Rendered images with source text:
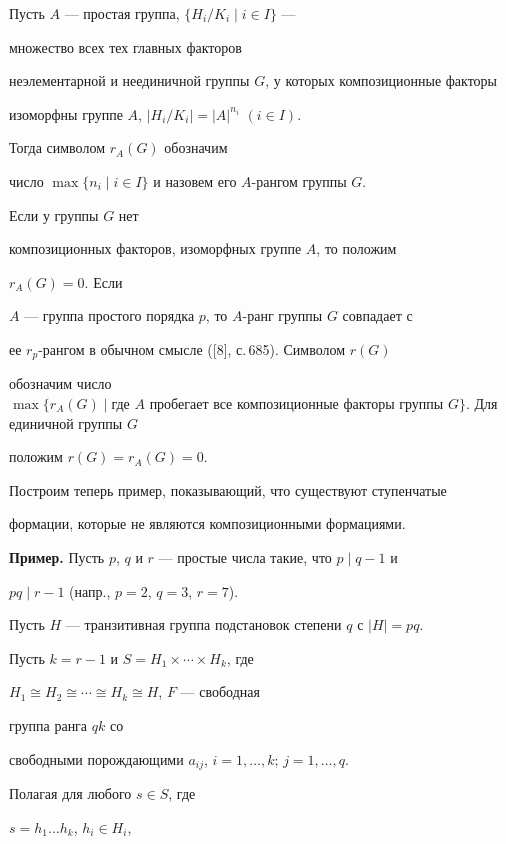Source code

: Пусть $A$ --- простая группа, $\{H_i/K_i\mid i\in I\}$ ---


множество всех тех главных факторов


неэлементарной и неединичной группы $G$, у которых композиционные факторы


изоморфны группе $A$, $|H_i/K_i|=|A|^{n_i}$ $(i\in I)$.


Тогда символом $r_A(G)$ обозначим


число $\max\{n_i\mid i\in I\}$ и назовем его $A$-рангом группы $G$.


Если у группы $G$ нет


композиционных факторов, изоморфных группе $A$, то положим


$r_A(G)=0$. Если


$A$ --- группа простого порядка $p$, то $A$-ранг группы $G$ совпадает с


ее $r_p$-рангом в обычном смысле ([8], с.\,685). Символом $r(G)$


обозначим число $\max\{r_A(G)\mid\text{где $A$ пробегает все


композиционные факторы группы } G\}$. Для единичной группы $G$


положим $r(G)=r_A(G)=0$.





Построим теперь пример, показывающий, что существуют ступенчатые


формации, которые не являются композиционными формациями.


\medskip





{\bf Пример.} Пусть $p$, $q$ и $r$ --- простые числа такие, что $p\mid q-1$ и


$pq\mid r-1$ (напр., $p=2$, $q=3$, $r=7$).





Пусть $H$ --- транзитивная группа подстановок степени $q$ с $|H|=pq$.


Пусть $k=r-1$ и $S=H_1\times\dotsb\times H_k$, где


$H_1\cong H_2\cong\dotsb\cong H_k\cong H$, $F$ --- свободная


группа ранга $qk$ со


свободными порождающими $a_{ij}$, $i=1,\dotsc,k$; $j=1,\dotsc,q$.


Полагая для любого $s\in S$, где


$s=h_1\dotsc h_k$, $h_i\in H_i$,


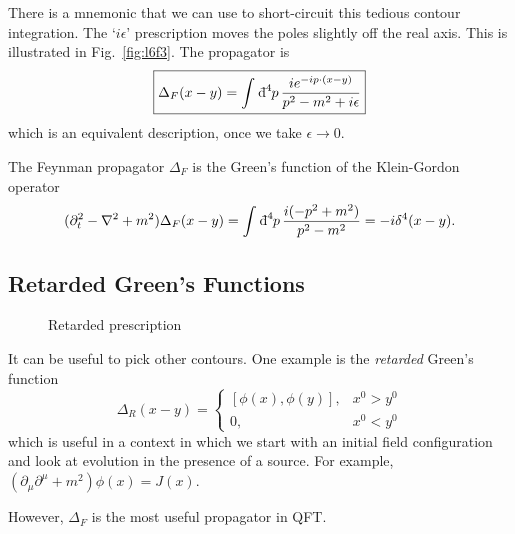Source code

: There is a mnemonic that we can use to short-circuit this tedious contour integration.
The `$i \epsilon$' prescription moves the poles slightly off the real axis. This is illustrated in Fig.~\ref{fig:l6f3}.
The propagator is
\begin{equation}
  \boxed{\Delta_F(x - y) = \int_{}^{} \bdd[4]{p} \frac{i e^{-i p \cdot (x - y)}}{p^2 - m^2 + i \epsilon}}
\end{equation}
which is an equivalent description, once we take $\epsilon \to 0$.

The Feynman propagator $\Delta_F$ is the Green's function of the Klein-Gordon operator
\begin{equation}
  (\partial_t^2 - \laplacian + m^2) \Delta_F(x - y) = \int_{}^{} \bdd[4]{p} \frac{i (-p^2 + m^2)}{p^2 - m^2} = -i \delta^4 (x- y).
\end{equation}

\subsection{Retarded Green's Functions}%
\label{sub:retarded_green_s_functions}

\begin{wrapfigure}{R}{0.4\columnwidth}
  \centering
  \def\svgwidth{0.35\columnwidth}
  
  \caption{Retarded prescription}
  \label{fig:l6f4}
\end{wrapfigure}

It can be useful to pick other contours. One example is the \emph{retarded} Green's function
\begin{equation}
  \Delta_R (x - y) = 
  \begin{cases}
    [\phi(x), \phi(y)], & x^0 > y^0 \\
    0, & x^0 < y^0
  \end{cases}
\end{equation}
which is useful in a context in which we start with  an initial field configuration and look at evolution in the presence of a source. For example, $(\partial_\mu \partial^\mu + m^2 )\phi(x) = J(x)$.

However, $\Delta_F$ is the most useful propagator in QFT.
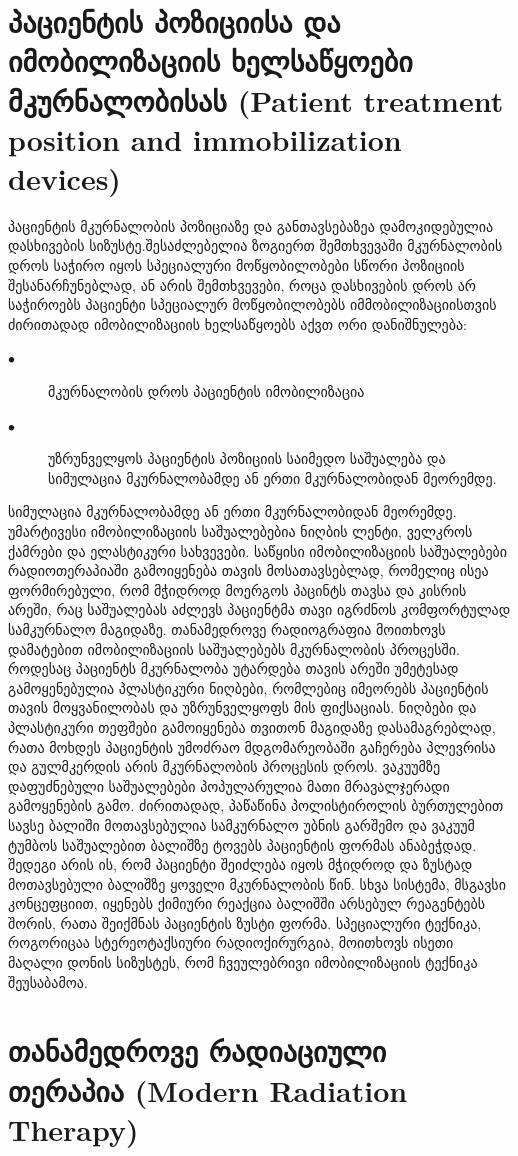 \documentclass[12pt,a4paper,]{report}
\begin{document}
\chapter{პაციენტის პოზიციისა და იმობილიზაციის ხელსაწყოები მკურნალობისას (Patient treatment position and immobilization devices)}
პაციენტის მკურნალობის პოზიციაზე და განთავსებაზეა დამოკიდებულია დასხივების სიზუსტე.შესაძლებელია ზოგიერთ შემთხვევაში მკურნალობის დროს საჭირო იყოს სპეციალური მოწყობილობები სწორი პოზიციის შესანარჩუნებლად, ან არის შემთხვევები, როცა დასხივების დროს არ საჭიროებს პაციენტი სპეციალურ მოწყობილობებს იმმობილიზაციისთვის
ძირითადად იმობილიზაციის ხელსაწყოებს აქვთ ორი დანიშნულება:
	\begin{description}
      \item[$\bullet$] მკურნალობის დროს პაციენტის იმობილიზაცია
      \item[$\bullet$] უზრუნველყოს პაციენტის პოზიციის საიმედო საშუალება და სიმულაცია მკურნალობამდე ან ერთი მკურნალობიდან მეორემდე.
    \end{description}
სიმულაცია მკურნალობამდე ან ერთი მკურნალობიდან მეორემდე.
უმარტივესი იმობილიზაციის საშუალებებია ნიღბის ლენტი, ველკროს ქამრები და ელასტიკური სახვევები.  საწყისი იმობილიზაციის საშუალებები რადიოთერაპიაში გამოიყენება თავის მოსათავსებლად, რომელიც ისეა ფორმირებული, რომ მჭიდროდ მოერგოს პაცინტს თავსა და კისრის არეში, რაც საშუალებას აძლევს პაციენტმა თავი იგრძნოს კომფორტულად სამკურნალო მაგიდაზე. თანამედროვე რადიოგრაფია მოითხოვს დამატებით იმობილიზაციის საშუალებებს მკურნალობის პროცესში. როდესაც პაციენტს მკურნალობა უტარდება თავის არეში უმეტესად გამოყენებულია პლასტიკური ნიღბები, რომლებიც იმეორებს პაციენტის თავის მოყვანილობას და უზრუნველყოფს მის ფიქსაციას.
ნიღბები და პლასტიკური თეფშები გამოიყენება თვითონ მაგიდაზე დასამაგრებლად, რათა მოხდეს პაციენტის უმოძრაო მდგომარეობაში გაჩერება პლევრისა და გულმკერდის არის მკურნალობის პროცესის დროს.
ვაკუუმზე დაფუძნებული საშუალებები პოპულარულია მათი მრავალჯერადი გამოყენების გამო. ძირითადად, პაწაწინა პოლისტიროლის ბურთულებით სავსე ბალიში მოთავსებულია სამკურნალო უბნის გარშემო და ვაკუუმ ტუმბოს საშუალებით ბალიშზე ტოვებს პაციენტის ფორმას ანაბეჭდად. შედეგი არის ის, რომ პაციენტი შეიძლება იყოს მჭიდროდ და ზუსტად მოთავსებული ბალიშზე ყოველი მკურნალობის წინ.
სხვა სისტემა, მსგავსი კონცეფციით, იყენებს ქიმიური რეაქცია ბალიშში არსებულ რეაგენტებს შორის, რათა შეიქმნას პაციენტის ზუსტი ფორმა. სპეციალური ტექნიკა, როგორიცაა სტერეოტაქსიური რადიოქირურგია, მოითხოვს ისეთი მაღალი დონის სიზუსტეს, რომ ჩვეულებრივი იმობილიზაციის ტექნიკა შეუსაბამოა.

\chapter{თანამედროვე რადიაციული თერაპია (Modern Radiation Therapy)}
\end{document}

§ Instructions for the task: Since the pictures are not wanted, set down only the rest of each record, exactly as above.

§ Solution below:
Source code

: Пусть $A$ --- простая группа, $\{H_i/K_i\mid i\in I\}$ ---


множество всех тех главных факторов


неэлементарной и неединичной группы $G$, у которых композиционные факторы


изоморфны группе $A$, $|H_i/K_i|=|A|^{n_i}$ $(i\in I)$.


Тогда символом $r_A(G)$ обозначим


число $\max\{n_i\mid i\in I\}$ и назовем его $A$-рангом группы $G$.


Если у группы $G$ нет


композиционных факторов, изоморфных группе $A$, то положим


$r_A(G)=0$. Если


$A$ --- группа простого порядка $p$, то $A$-ранг группы $G$ совпадает с


ее $r_p$-рангом в обычном смысле ([8], с.\,685). Символом $r(G)$


обозначим число $\max\{r_A(G)\mid\text{где $A$ пробегает все


композиционные факторы группы } G\}$. Для единичной группы $G$


положим $r(G)=r_A(G)=0$.





Построим теперь пример, показывающий, что существуют ступенчатые


формации, которые не являются композиционными формациями.


\medskip





{\bf Пример.} Пусть $p$, $q$ и $r$ --- простые числа такие, что $p\mid q-1$ и


$pq\mid r-1$ (напр., $p=2$, $q=3$, $r=7$).





Пусть $H$ --- транзитивная группа подстановок степени $q$ с $|H|=pq$.


Пусть $k=r-1$ и $S=H_1\times\dotsb\times H_k$, где


$H_1\cong H_2\cong\dotsb\cong H_k\cong H$, $F$ --- свободная


группа ранга $qk$ со


свободными порождающими $a_{ij}$, $i=1,\dotsc,k$; $j=1,\dotsc,q$.


Полагая для любого $s\in S$, где


$s=h_1\dotsc h_k$, $h_i\in H_i$,


Source code

: There is a mnemonic that we can use to short-circuit this tedious contour integration.
The `$i \epsilon$' prescription moves the poles slightly off the real axis. This is illustrated in Fig.~\ref{fig:l6f3}.
The propagator is
\begin{equation}
  \boxed{\Delta_F(x - y) = \int_{}^{} \bdd[4]{p} \frac{i e^{-i p \cdot (x - y)}}{p^2 - m^2 + i \epsilon}}
\end{equation}
which is an equivalent description, once we take $\epsilon \to 0$.

The Feynman propagator $\Delta_F$ is the Green's function of the Klein-Gordon operator
\begin{equation}
  (\partial_t^2 - \laplacian + m^2) \Delta_F(x - y) = \int_{}^{} \bdd[4]{p} \frac{i (-p^2 + m^2)}{p^2 - m^2} = -i \delta^4 (x- y).
\end{equation}

\subsection{Retarded Green's Functions}%
\label{sub:retarded_green_s_functions}

\begin{wrapfigure}{R}{0.4\columnwidth}
  \centering
  \def\svgwidth{0.35\columnwidth}
  
  \caption{Retarded prescription}
  \label{fig:l6f4}
\end{wrapfigure}

It can be useful to pick other contours. One example is the \emph{retarded} Green's function
\begin{equation}
  \Delta_R (x - y) = 
  \begin{cases}
    [\phi(x), \phi(y)], & x^0 > y^0 \\
    0, & x^0 < y^0
  \end{cases}
\end{equation}
which is useful in a context in which we start with  an initial field configuration and look at evolution in the presence of a source. For example, $(\partial_\mu \partial^\mu + m^2 )\phi(x) = J(x)$.

However, $\Delta_F$ is the most useful propagator in QFT.
 \documentclass[12pt,a4paper,]{report}
\begin{document}
\chapter{პაციენტის პოზიციისა და იმობილიზაციის ხელსაწყოები მკურნალობისას (Patient treatment position and immobilization devices)}
პაციენტის მკურნალობის პოზიციაზე და განთავსებაზეა დამოკიდებულია დასხივების სიზუსტე.შესაძლებელია ზოგიერთ შემთხვევაში მკურნალობის დროს საჭირო იყოს სპეციალური მოწყობილობები სწორი პოზიციის შესანარჩუნებლად, ან არის შემთხვევები, როცა დასხივების დროს არ საჭიროებს პაციენტი სპეციალურ მოწყობილობებს იმმობილიზაციისთვის
ძირითადად იმობილიზაციის ხელსაწყოებს აქვთ ორი დანიშნულება:
	\begin{description}
      \item[$\bullet$] მკურნალობის დროს პაციენტის იმობილიზაცია
      \item[$\bullet$] უზრუნველყოს პაციენტის პოზიციის საიმედო საშუალება და სიმულაცია მკურნალობამდე ან ერთი მკურნალობიდან მეორემდე.
    \end{description}
სიმულაცია მკურნალობამდე ან ერთი მკურნალობიდან მეორემდე.
უმარტივესი იმობილიზაციის საშუალებებია ნიღბის ლენტი, ველკროს ქამრები და ელასტიკური სახვევები.  საწყისი იმობილიზაციის საშუალებები რადიოთერაპიაში გამოიყენება თავის მოსათავსებლად, რომელიც ისეა ფორმირებული, რომ მჭიდროდ მოერგოს პაცინტს თავსა და კისრის არეში, რაც საშუალებას აძლევს პაციენტმა თავი იგრძნოს კომფორტულად სამკურნალო მაგიდაზე. თანამედროვე რადიოგრაფია მოითხოვს დამატებით იმობილიზაციის საშუალებებს მკურნალობის პროცესში. როდესაც პაციენტს მკურნალობა უტარდება თავის არეში უმეტესად გამოყენებულია პლასტიკური ნიღბები, რომლებიც იმეორებს პაციენტის თავის მოყვანილობას და უზრუნველყოფს მის ფიქსაციას.
ნიღბები და პლასტიკური თეფშები გამოიყენება თვითონ მაგიდაზე დასამაგრებლად, რათა მოხდეს პაციენტის უმოძრაო მდგომარეობაში გაჩერება პლევრისა და გულმკერდის არის მკურნალობის პროცესის დროს.
ვაკუუმზე დაფუძნებული საშუალებები პოპულარულია მათი მრავალჯერადი გამოყენების გამო. ძირითადად, პაწაწინა პოლისტიროლის ბურთულებით სავსე ბალიში მოთავსებულია სამკურნალო უბნის გარშემო და ვაკუუმ ტუმბოს საშუალებით ბალიშზე ტოვებს პაციენტის ფორმას ანაბეჭდად. შედეგი არის ის, რომ პაციენტი შეიძლება იყოს მჭიდროდ და ზუსტად მოთავსებული ბალიშზე ყოველი მკურნალობის წინ.
სხვა სისტემა, მსგავსი კონცეფციით, იყენებს ქიმიური რეაქცია ბალიშში არსებულ რეაგენტებს შორის, რათა შეიქმნას პაციენტის ზუსტი ფორმა. სპეციალური ტექნიკა, როგორიცაა სტერეოტაქსიური რადიოქირურგია, მოითხოვს ისეთი მაღალი დონის სიზუსტეს, რომ ჩვეულებრივი იმობილიზაციის ტექნიკა შეუსაბამოა.

\chapter{თანამედროვე რადიაციული თერაპია (Modern Radiation Therapy)}
\end{document}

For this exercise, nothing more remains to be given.